While acknowledging that race is not a biblical category and wishing the term could be abandoned, Piper admits that the term cannot be avoided if we want to helpfully communicate in our culture in which the term is deeply embedded in our language, books, articles, and conversations. So, for better or for worse, here is how Piper defines these terms that he will use throughout his book.

By using the term race, Piper has in mind chiefly physical features of a particular group of people that are distinguished by the color of the skin and the texture of the hair. He states that race is more complex than color but certainly not less. By using the term ethnicity, he has in mind chiefly the cultural components of a particular race that includes their beliefs, attitudes, behaviors, and practices. There is a particular reason that Piper finds it helpful to make this distinction that should prove helpful in the discussion.
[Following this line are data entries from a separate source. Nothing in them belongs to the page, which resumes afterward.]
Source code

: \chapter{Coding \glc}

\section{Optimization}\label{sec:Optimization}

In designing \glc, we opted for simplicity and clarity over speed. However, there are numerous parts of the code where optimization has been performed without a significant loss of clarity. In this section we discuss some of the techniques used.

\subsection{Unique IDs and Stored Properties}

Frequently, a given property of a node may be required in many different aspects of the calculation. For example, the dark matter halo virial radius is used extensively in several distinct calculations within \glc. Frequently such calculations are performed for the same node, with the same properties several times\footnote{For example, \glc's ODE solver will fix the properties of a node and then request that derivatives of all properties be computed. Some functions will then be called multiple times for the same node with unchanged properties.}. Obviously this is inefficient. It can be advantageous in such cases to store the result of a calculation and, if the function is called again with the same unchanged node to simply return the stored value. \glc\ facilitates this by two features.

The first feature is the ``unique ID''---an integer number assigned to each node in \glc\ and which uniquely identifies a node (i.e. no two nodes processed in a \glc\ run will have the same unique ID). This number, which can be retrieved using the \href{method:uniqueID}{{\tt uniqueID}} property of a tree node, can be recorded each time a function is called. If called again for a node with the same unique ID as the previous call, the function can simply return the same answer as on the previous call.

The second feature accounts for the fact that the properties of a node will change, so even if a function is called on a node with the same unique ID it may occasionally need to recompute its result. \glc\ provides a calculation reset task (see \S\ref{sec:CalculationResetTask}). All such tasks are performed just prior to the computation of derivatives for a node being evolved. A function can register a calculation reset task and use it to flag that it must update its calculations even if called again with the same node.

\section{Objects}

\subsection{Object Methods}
He says this,

“Since ethnicity includes beliefs and attitudes and behaviors, we are biblically and morally bound to value some aspects of some ethnicities over others. Where such valuing is truly rooted in biblical teaching about good and evil, this should not be called racism. There are aspects of every culture, including our own (whoever “our” is), which are sinful and in need of transformation. So the definition of racism here leaves room for assessing cultures on the basis of a biblical standard.”
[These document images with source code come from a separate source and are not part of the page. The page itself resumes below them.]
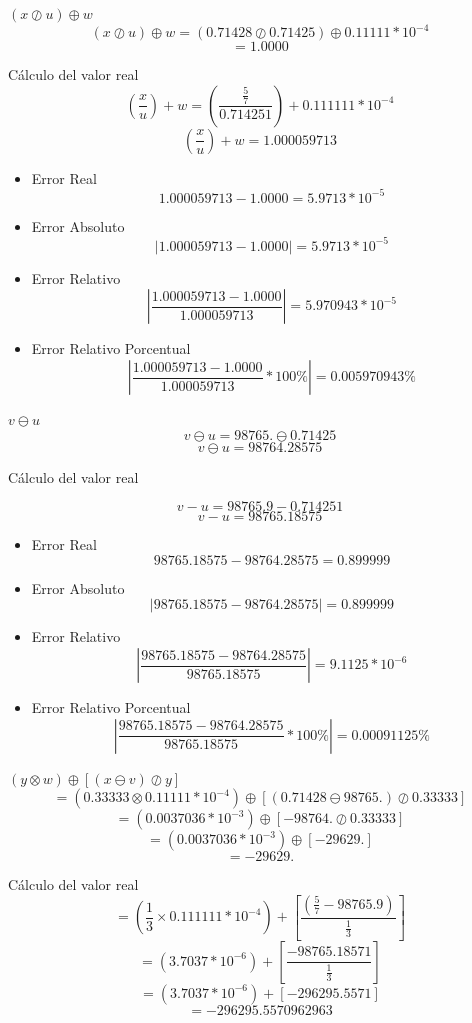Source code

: \documentclass[12pt]{article}
\begin{document}
\large\textbf{$(x \oslash u)\oplus w$}
\normalsize\newline
$$(x \oslash u)\oplus w = (0.71428 \oslash 0.71425)\oplus 0.11111*10^{-4} $$
$$ = 1.0000$$

Cálculo del valor real
$$(\frac{x}{u}) + w = (\frac{\frac{5}{7}}{0.714251}) + 0.111111*10^{-4}$$
$$(\frac{x}{u}) + w = 1.000059713$$

\begin{itemize}
\item Error Real
$$1.000059713 - 1.0000 = 5.9713*10^{-5}$$
\item Error Absoluto
$$
\left| 1.000059713 - 1.0000 \right| = 5.9713*10^{-5}
$$
\item Error Relativo
$$
\left| \frac{1.000059713 - 1.0000}{1.000059713} \right| = 5.970943*10^{-5}
$$
\item Error Relativo Porcentual
$$
\left| \frac{1.000059713 - 1.0000}{1.000059713} *100\% \right| = 0.005970943\%
$$ 
\end{itemize}


\large\textbf{$v \ominus  u$}
\normalsize\newline
$$v \ominus  u = 98765. \ominus 0.71425$$
$$v \ominus  u = 98764.28575$$

Cálculo del valor real

$$v - u = 98765.9 - 0.714251$$
$$v - u = 98765.18575 $$

\begin{itemize}
\item Error Real
$$98765.18575 - 98764.28575 = 0.899999$$
\item Error Absoluto
$$
\left| 98765.18575 - 98764.28575 \right| = 0.899999
$$
\item Error Relativo
$$
\left| \frac{98765.18575 - 98764.28575}{98765.18575} \right| = 9.1125*10^{-6}
$$
\item Error Relativo Porcentual
$$
\left| \frac{98765.18575 - 98764.28575}{98765.18575} *100\% \right| = 0.00091125\%
$$ 
\end{itemize}


\large\textbf{$(y \otimes  w) \oplus [(x \ominus v) \oslash y]$}
\normalsize\newline 
$$ = (0.33333 \otimes  0.11111*10^{-4}) \oplus [(0.71428 \ominus 98765.) \oslash 0.33333]$$
$$ = (0.0037036*10^{-3}) \oplus [-98764. \oslash 0.33333]$$
$$ = (0.0037036*10^{-3}) \oplus [-29629.]$$
$$ = -29629.$$

Cálculo del valor real
$$ = (\frac{1}{3} \times 0.111111*10^{-4}) + [\frac{(\frac{5}{7} - 98765.9)}{\frac{1}{3}}]$$
$$ = (3.7037*10^{-6}) + [\frac{-98765.18571}{\frac{1}{3}}]$$
$$ = (3.7037*10^{-6}) + [-296295.5571]$$
$$ = -296295.5570962963$$
\end{document}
While these definitions may not be perfect, they do give us a framework to begin discussing racism. For the term racism, Piper uses a definition developed by the Presbyterian Church in America which says, “Racism is an explicit or implicit belief or practice that qualitatively distinguishes or values one race over other races.” By using this definition of racism, Piper wants to focus in on the heart and behavior of a racist person. A sinful heart that believes that one race is more valuable than another, and sinful behavior that acts in a way that values one race over another. While bringing attention to the personal dimension of racism, he does leave room for racism to also have a structural dimension that might be exhibited laws, policies that exclude based on race. More on that in the coming chapters.


  1. What do you think are the benefits and drawbacks of adopting culturally understandable terms and definitions for this discussion?
  2. Why is it important for us to have a category of every culture having sinful beliefs and practices?


  • For humility as we dive into complex issues concerning race and ethnicity.
  • For the Spirit to birth in us a supernatural love for those who are different than us.
  • For wisdom and discernment to distinguish good from evil in these discussions.